* WHAT NEEDS TO BE DONE: Among the lines below, take the one holding "compiler errors. (1354070)", the one holding "generic static field.", and all lines between them. Set them down exactly.

BEGIN GIVEN DATA

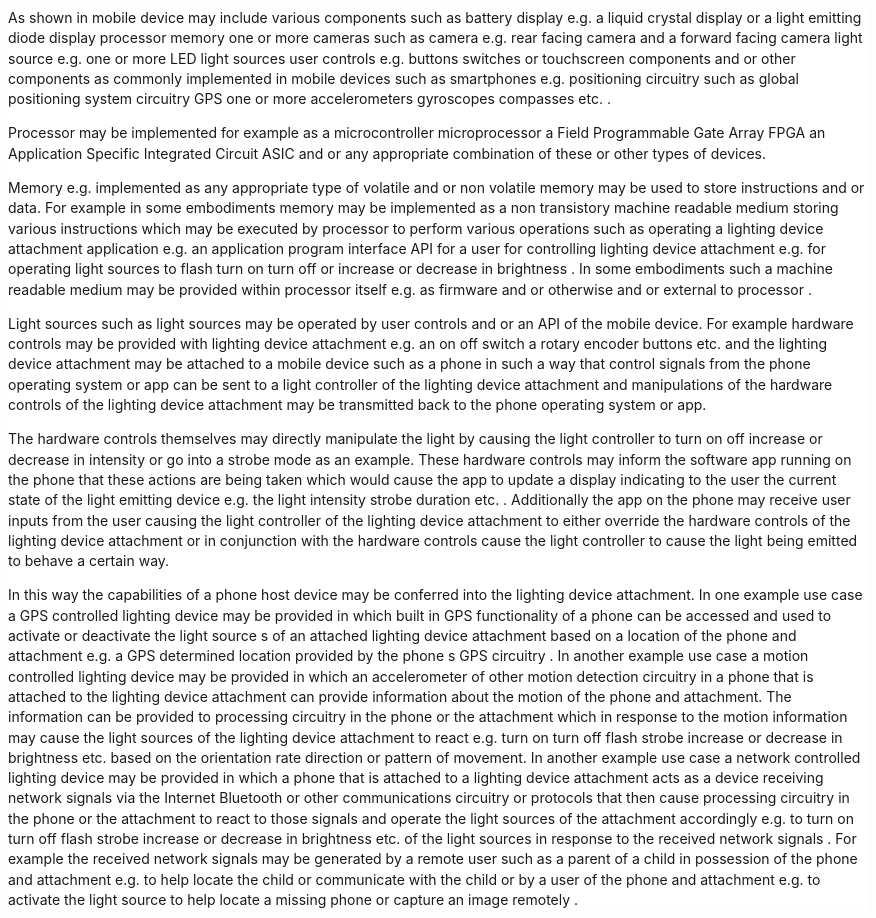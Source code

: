 As shown in mobile device may include various components such as battery display e.g. a liquid crystal display or a light emitting diode display processor memory one or more cameras such as camera e.g. rear facing camera and a forward facing camera light source e.g. one or more LED light sources user controls e.g. buttons switches or touchscreen components and or other components as commonly implemented in mobile devices such as smartphones e.g. positioning circuitry such as global positioning system circuitry GPS one or more accelerometers gyroscopes compasses etc. .

Processor may be implemented for example as a microcontroller microprocessor a Field Programmable Gate Array FPGA an Application Specific Integrated Circuit ASIC and or any appropriate combination of these or other types of devices.

Memory e.g. implemented as any appropriate type of volatile and or non volatile memory may be used to store instructions and or data. For example in some embodiments memory may be implemented as a non transistory machine readable medium storing various instructions which may be executed by processor to perform various operations such as operating a lighting device attachment application e.g. an application program interface API for a user for controlling lighting device attachment e.g. for operating light sources to flash turn on turn off or increase or decrease in brightness . In some embodiments such a machine readable medium may be provided within processor itself e.g. as firmware and or otherwise and or external to processor .

Light sources such as light sources may be operated by user controls and or an API of the mobile device. For example hardware controls may be provided with lighting device attachment e.g. an on off switch a rotary encoder buttons etc. and the lighting device attachment may be attached to a mobile device such as a phone in such a way that control signals from the phone operating system or app can be sent to a light controller of the lighting device attachment and manipulations of the hardware controls of the lighting device attachment may be transmitted back to the phone operating system or app.

The hardware controls themselves may directly manipulate the light by causing the light controller to turn on off increase or decrease in intensity or go into a strobe mode as an example. These hardware controls may inform the software app running on the phone that these actions are being taken which would cause the app to update a display indicating to the user the current state of the light emitting device e.g. the light intensity strobe duration etc. . Additionally the app on the phone may receive user inputs from the user causing the light controller of the lighting device attachment to either override the hardware controls of the lighting device attachment or in conjunction with the hardware controls cause the light controller to cause the light being emitted to behave a certain way.

In this way the capabilities of a phone host device may be conferred into the lighting device attachment. In one example use case a GPS controlled lighting device may be provided in which built in GPS functionality of a phone can be accessed and used to activate or deactivate the light source s of an attached lighting device attachment based on a location of the phone and attachment e.g. a GPS determined location provided by the phone s GPS circuitry . In another example use case a motion controlled lighting device may be provided in which an accelerometer of other motion detection circuitry in a phone that is attached to the lighting device attachment can provide information about the motion of the phone and attachment. The information can be provided to processing circuitry in the phone or the attachment which in response to the motion information may cause the light sources of the lighting device attachment to react e.g. turn on turn off flash strobe increase or decrease in brightness etc. based on the orientation rate direction or pattern of movement. In another example use case a network controlled lighting device may be provided in which a phone that is attached to a lighting device attachment acts as a device receiving network signals via the Internet Bluetooth or other communications circuitry or protocols that then cause processing circuitry in the phone or the attachment to react to those signals and operate the light sources of the attachment accordingly e.g. to turn on turn off flash strobe increase or decrease in brightness etc. of the light sources in response to the received network signals . For example the received network signals may be generated by a remote user such as a parent of a child in possession of the phone and attachment e.g. to help locate the child or communicate with the child or by a user of the phone and attachment e.g. to activate the light source to help locate a missing phone or capture an image remotely .
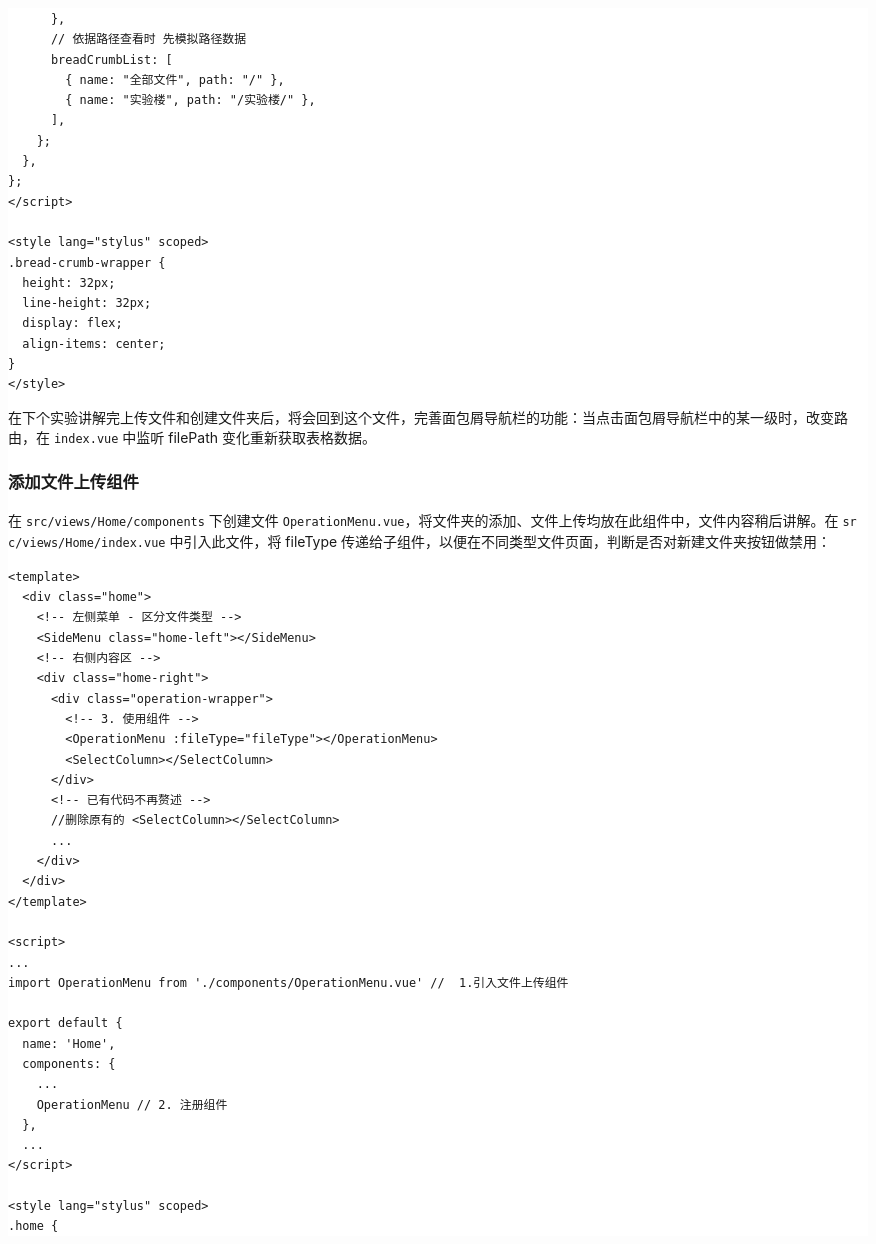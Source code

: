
 ```
      },
      // 依据路径查看时 先模拟路径数据
      breadCrumbList: [
        { name: "全部文件", path: "/" },
        { name: "实验楼", path: "/实验楼/" },
      ],
    };
  },
};
</script>

<style lang="stylus" scoped>
.bread-crumb-wrapper {
  height: 32px;
  line-height: 32px;
  display: flex;
  align-items: center;
}
</style>
```

在下个实验讲解完上传文件和创建文件夹后，将会回到这个文件，完善面包屑导航栏的功能：当点击面包屑导航栏中的某一级时，改变路由，在 `index.vue` 中监听 filePath 变化重新获取表格数据。

### 添加文件上传组件



在 `src/views/Home/components` 下创建文件 `OperationMenu.vue`，将文件夹的添加、文件上传均放在此组件中，文件内容稍后讲解。在 `src/views/Home/index.vue` 中引入此文件，将 fileType 传递给子组件，以便在不同类型文件页面，判断是否对新建文件夹按钮做禁用：

```
<template>
  <div class="home">
    <!-- 左侧菜单 - 区分文件类型 -->
    <SideMenu class="home-left"></SideMenu>
    <!-- 右侧内容区 -->
    <div class="home-right">
      <div class="operation-wrapper">
        <!-- 3. 使用组件 -->
        <OperationMenu :fileType="fileType"></OperationMenu>
        <SelectColumn></SelectColumn>
      </div>
      <!-- 已有代码不再赘述 -->
      //删除原有的 <SelectColumn></SelectColumn>
      ...
    </div>
  </div>
</template>

<script>
...
import OperationMenu from './components/OperationMenu.vue' //  1.引入文件上传组件

export default {
  name: 'Home',
  components: {
    ...
    OperationMenu // 2. 注册组件
  },
  ...
</script>

<style lang="stylus" scoped>
.home {
```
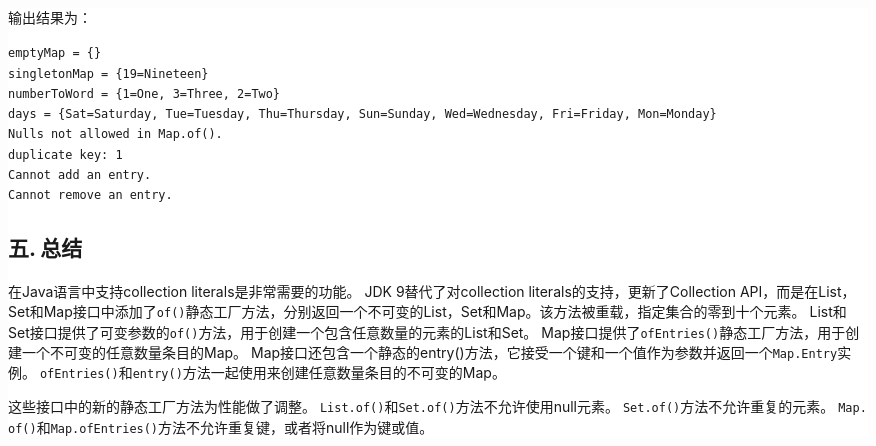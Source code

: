 输出结果为：

```
emptyMap = {}
singletonMap = {19=Nineteen}
numberToWord = {1=One, 3=Three, 2=Two}
days = {Sat=Saturday, Tue=Tuesday, Thu=Thursday, Sun=Sunday, Wed=Wednesday, Fri=Friday, Mon=Monday}
Nulls not allowed in Map.of().
duplicate key: 1
Cannot add an entry.
Cannot remove an entry.
```

## 五. 总结

在Java语言中支持collection literals是非常需要的功能。 JDK 9替代了对collection literals的支持，更新了Collection API，而是在List，Set和Map接口中添加了`of()`静态工厂方法，分别返回一个不可变的List，Set和Map。该方法被重载，指定集合的零到十个元素。 List和Set接口提供了可变参数的`of()`方法，用于创建一个包含任意数量的元素的List和Set。 Map接口提供了`ofEntries()`静态工厂方法，用于创建一个不可变的任意数量条目的Map。 Map接口还包含一个静态的entry()方法，它接受一个键和一个值作为参数并返回一个`Map.Entry`实例。 `ofEntries()`和`entry()`方法一起使用来创建任意数量条目的不可变的Map。

这些接口中的新的静态工厂方法为性能做了调整。 `List.of()`和`Set.of()`方法不允许使用null元素。 `Set.of()`方法不允许重复的元素。 `Map.of()`和`Map.ofEntries()`方法不允许重复键，或者将null作为键或值。
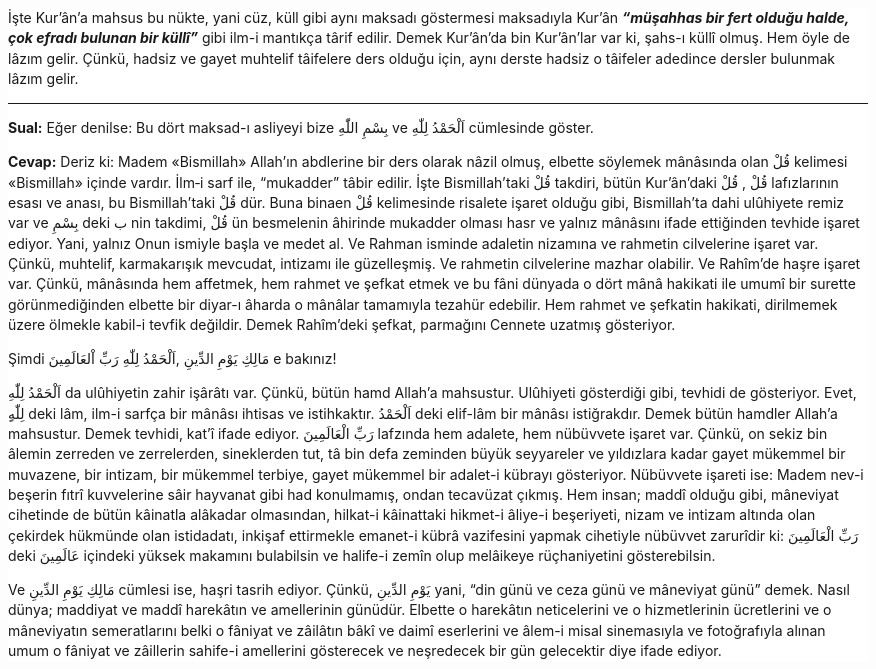 İşte Kur’ân’a mahsus bu nükte, yani cüz, küll gibi aynı maksadı göstermesi maksadıyla Kur’ân ***“müşahhas bir fert olduğu halde, çok efradı bulunan bir küllî”*** gibi ilm-i mantıkça târif edilir. Demek Kur’ân’da bin Kur’ân’lar var ki, şahs-ı küllî olmuş. Hem öyle de lâzım gelir. Çünkü, hadsiz ve gayet muhtelif tâifelere ders olduğu için, aynı derste hadsiz o tâifeler adedince dersler bulunmak lâzım gelir.

***

**Sual:** Eğer denilse: Bu dört maksad-ı asliyeyi bize <span class="arabic" dir="rtl" title="Meal: “Allah’ın adıyla”">بِسْمِ اللّٰهِ</span> ve <span class="arabic" dir="rtl" title="Meal: “Hamd, Allah’a mahsustur.”">اَلْحَمْدُ لِلّٰهِ</span> cümlesinde göster.

**Cevap:** Deriz ki: Madem «Bismillah» Allah’ın abdlerine bir ders olarak nâzil olmuş, elbette söylemek mânâsında olan <span class="arabic" dir="rtl" title="Meal: “de”">قُلْ</span> kelimesi «Bismillah» içinde vardır. İlm‑i sarf ile, “mukadder” tâbir edilir. İşte Bismillah’taki <span class="arabic" dir="rtl" title="Meal: “de”">قُلْ</span> takdiri, bütün Kur’ân’daki <span class="arabic" dir="rtl" title="Meal: “de”">قُلْ</span> , <span class="arabic" dir="rtl" title="Meal: “de”">قُلْ</span> lafızlarının esası ve anası, bu Bismillah’taki <span class="arabic" dir="rtl" title="">قُلْ</span> dür. Buna binaen <span class="arabic" dir="rtl" title="">قُلْ</span> kelimesinde risalete işaret olduğu gibi, Bismillah’ta dahi ulûhiyete remiz var ve <span class="arabic" dir="rtl" title="">بِسْمِ</span> deki <span class="arabic" dir="rtl" title="">ب</span> nin takdimi, <span class="arabic" dir="rtl" title="">قُلْ</span> ün besmelenin âhirinde mukadder olması hasr ve yalnız mânâsını ifade ettiğinden tevhide işaret ediyor. Yani, yalnız Onun ismiyle başla ve medet al. Ve Rahman isminde adaletin nizamına ve rahmetin cilvelerine işaret var. Çünkü, muhtelif, karmakarışık mevcudat, intizamı ile güzelleşmiş. Ve rahmetin cilvelerine mazhar olabilir. Ve Rahîm’de haşre işaret var. Çünkü, mânâsında hem affetmek, hem rahmet ve şefkat etmek ve bu fâni dünyada o dört mânâ hakikati ile umumî bir surette görünmediğinden elbette bir diyar-ı âharda o mânâlar tamamıyla tezahür edebilir. Hem rahmet ve şefkatin hakikati, dirilmemek üzere ölmekle kabil-i tevfik değildir. Demek Rahîm’deki şefkat, parmağını Cennete uzatmış gösteriyor.

Şimdi <span class="arabic" dir="rtl" title="Meal: “Her türlü hamd, âlemlerin Rabbi olan Allah’a mahsustur.” (Fâtiha Sûresi, 1:2)">اَلْحَمْدُ لِلّٰهِ رَبِّ اْلعَالَمِينَ</span>, <span class="arabic" dir="rtl" title="Meal: “O dîn gününün mâlikidir.” (Fâtiha Sûresi, 1:4)">مَالِكِ يَوْمِ الدِّينِ</span> e bakınız!

<span class="arabic" dir="rtl" title="Meal: “Hamd, Allah’a mahsustur.”">اَلْحَمْدُ لِلّٰهِ</span> da ulûhiyetin zahir işârâtı var. Çünkü, bütün hamd Allah’a mahsustur. Ulûhiyeti gösterdiği gibi, tevhidi de gösteriyor. Evet, ِ<span class="arabic" dir="rtl" title="">لِلّٰهِ</span> deki lâm, ilm-i sarfça bir mânâsı ihtisas ve istihkaktır. <span class="arabic" dir="rtl" title="">اَلْحَمْدُ</span> deki elif-lâm bir mânâsı istiğrakdır. Demek bütün hamdler Allah’a mahsustur. Demek tevhidi, kat’î ifade ediyor. <span class="arabic" dir="rtl" title="Meal: “âlemlerin Rabbi”">رَبِّ الْعَالَمِينَ</span> lafzında hem adalete, hem nübüvvete işaret var. Çünkü, on sekiz bin âlemin zerreden ve zerrelerden, sineklerden tut, tâ bin defa zeminden büyük seyyareler ve yıldızlara kadar gayet mükemmel bir muvazene, bir intizam, bir mükemmel terbiye, gayet mükemmel bir adalet-i kübrayı gösteriyor. Nübüvvete işareti ise: Madem nev-i beşerin fıtrî kuvvelerine sâir hayvanat gibi had konulmamış, ondan tecavüzat çıkmış. Hem insan; maddî olduğu gibi, mâneviyat cihetinde de bütün kâinatla alâkadar olmasından, hilkat-i kâinattaki hikmet-i âliye-i beşeriyeti, nizam ve intizam altında olan çekirdek hükmünde olan istidadatı, inkişaf ettirmekle emanet-i kübrâ vazifesini yapmak cihetiyle nübüvvet zarurîdir ki: <span class="arabic" dir="rtl" title="">رَبِّ الْعَالَمِينَ</span> deki <span class="arabic" dir="rtl" title="">عَالَمِينَ</span> içindeki yüksek makamını bulabilsin ve halife-i zemîn olup melâikeye rüçhaniyetini gösterebilsin.

Ve <span class="arabic" dir="rtl" title="Meal: “O dîn gününün mâlikidir.” (Fâtiha Sûresi, 1:4)">مَالِكِ يَوْمِ الدِّينِ</span> cümlesi ise, haşri tasrih ediyor. Çünkü, <span class="arabic" dir="rtl" title="">يَوْمِ الدِّينِ</span> yani, “din günü ve ceza günü ve mâneviyat günü” demek. Nasıl dünya; maddiyat ve maddî harekâtın ve amellerinin günüdür. Elbette o harekâtın neticelerini ve o hizmetlerinin ücretlerini ve o mâneviyatın semeratlarını belki o fâniyat ve zâilâtın bâkî ve daimî eserlerini ve âlem-i misal sinemasıyla ve fotoğrafıyla alınan umum o fâniyat ve zâillerin sahife-i amellerini gösterecek ve neşredecek bir gün gelecektir diye ifade ediyor.
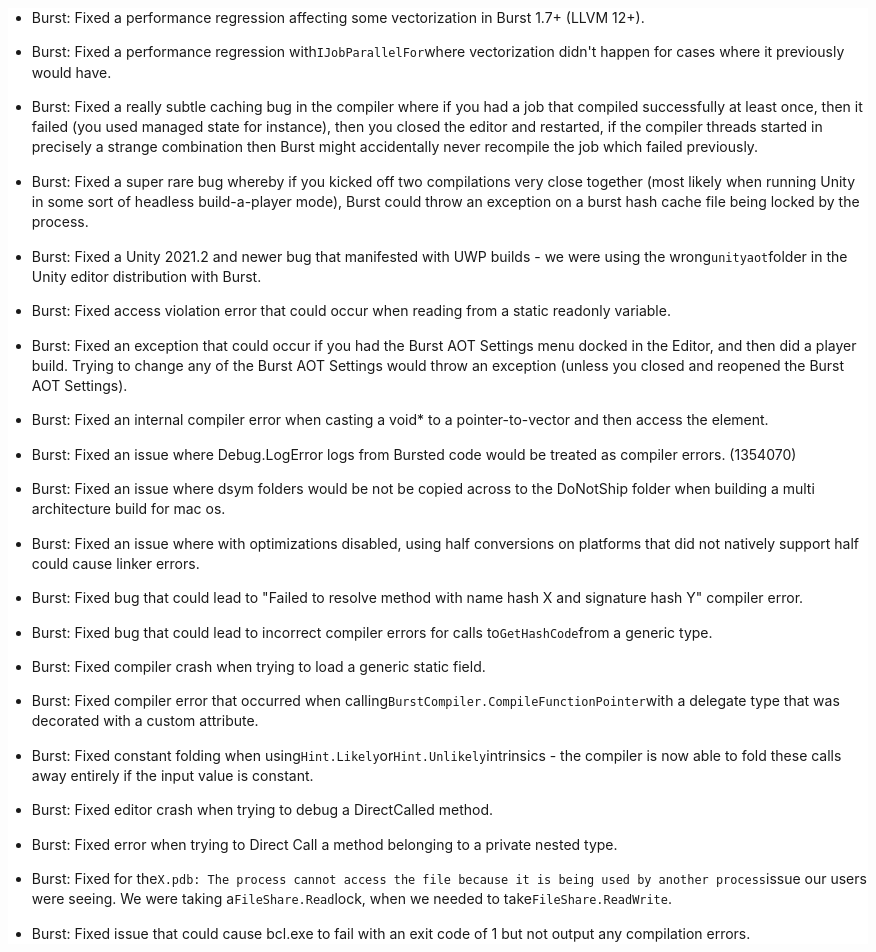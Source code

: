 -   Burst: Fixed a performance regression affecting some vectorization in Burst 1.7+ (LLVM 12+).

-   Burst: Fixed a performance regression with` IJobParallelFor `where vectorization didn\'t happen for cases where it previously would have.

-   Burst: Fixed a really subtle caching bug in the compiler where if you had a job that compiled successfully at least once, then it failed (you used managed state for instance), then you closed the editor and restarted, if the compiler threads started in precisely a strange combination then Burst might accidentally never recompile the job which failed previously.

-   Burst: Fixed a super rare bug whereby if you kicked off two compilations very close together (most likely when running Unity in some sort of headless build-a-player mode), Burst could throw an exception on a burst hash cache file being locked by the process.

-   Burst: Fixed a Unity 2021.2 and newer bug that manifested with UWP builds - we were using the wrong` unityaot `folder in the Unity editor distribution with Burst.

-   Burst: Fixed access violation error that could occur when reading from a static readonly variable.

-   Burst: Fixed an exception that could occur if you had the Burst AOT Settings menu docked in the Editor, and then did a player build. Trying to change any of the Burst AOT Settings would throw an exception (unless you closed and reopened the Burst AOT Settings).

-   Burst: Fixed an internal compiler error when casting a void\* to a pointer-to-vector and then access the element.

-   Burst: Fixed an issue where Debug.LogError logs from Bursted code would be treated as compiler errors. (1354070)

-   Burst: Fixed an issue where dsym folders would be not be copied across to the DoNotShip folder when building a multi architecture build for mac os.

-   Burst: Fixed an issue where with optimizations disabled, using half conversions on platforms that did not natively support half could cause linker errors.

-   Burst: Fixed bug that could lead to \"Failed to resolve method with name hash X and signature hash Y\" compiler error.

-   Burst: Fixed bug that could lead to incorrect compiler errors for calls to` GetHashCode `from a generic type.

-   Burst: Fixed compiler crash when trying to load a generic static field.

-   Burst: Fixed compiler error that occurred when calling` BurstCompiler.CompileFunctionPointer `with a delegate type that was decorated with a custom attribute.

-   Burst: Fixed constant folding when using` Hint.Likely `or` Hint.Unlikely `intrinsics - the compiler is now able to fold these calls away entirely if the input value is constant.

-   Burst: Fixed editor crash when trying to debug a DirectCalled method.

-   Burst: Fixed error when trying to Direct Call a method belonging to a private nested type.

-   Burst: Fixed for the` X.pdb: The process cannot access the file because it is being used by another process `issue our users were seeing. We were taking a` FileShare.Read `lock, when we needed to take` FileShare.ReadWrite `.

-   Burst: Fixed issue that could cause bcl.exe to fail with an exit code of 1 but not output any compilation errors.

END GIVEN DATA

* OUTPUT BELOW:
-   Burst: Fixed an issue where Debug.LogError logs from Bursted code would be treated as compiler errors. (1354070)

-   Burst: Fixed an issue where dsym folders would be not be copied across to the DoNotShip folder when building a multi architecture build for mac os.

-   Burst: Fixed an issue where with optimizations disabled, using half conversions on platforms that did not natively support half could cause linker errors.

-   Burst: Fixed bug that could lead to \"Failed to resolve method with name hash X and signature hash Y\" compiler error.

-   Burst: Fixed bug that could lead to incorrect compiler errors for calls to` GetHashCode `from a generic type.

-   Burst: Fixed compiler crash when trying to load a generic static field.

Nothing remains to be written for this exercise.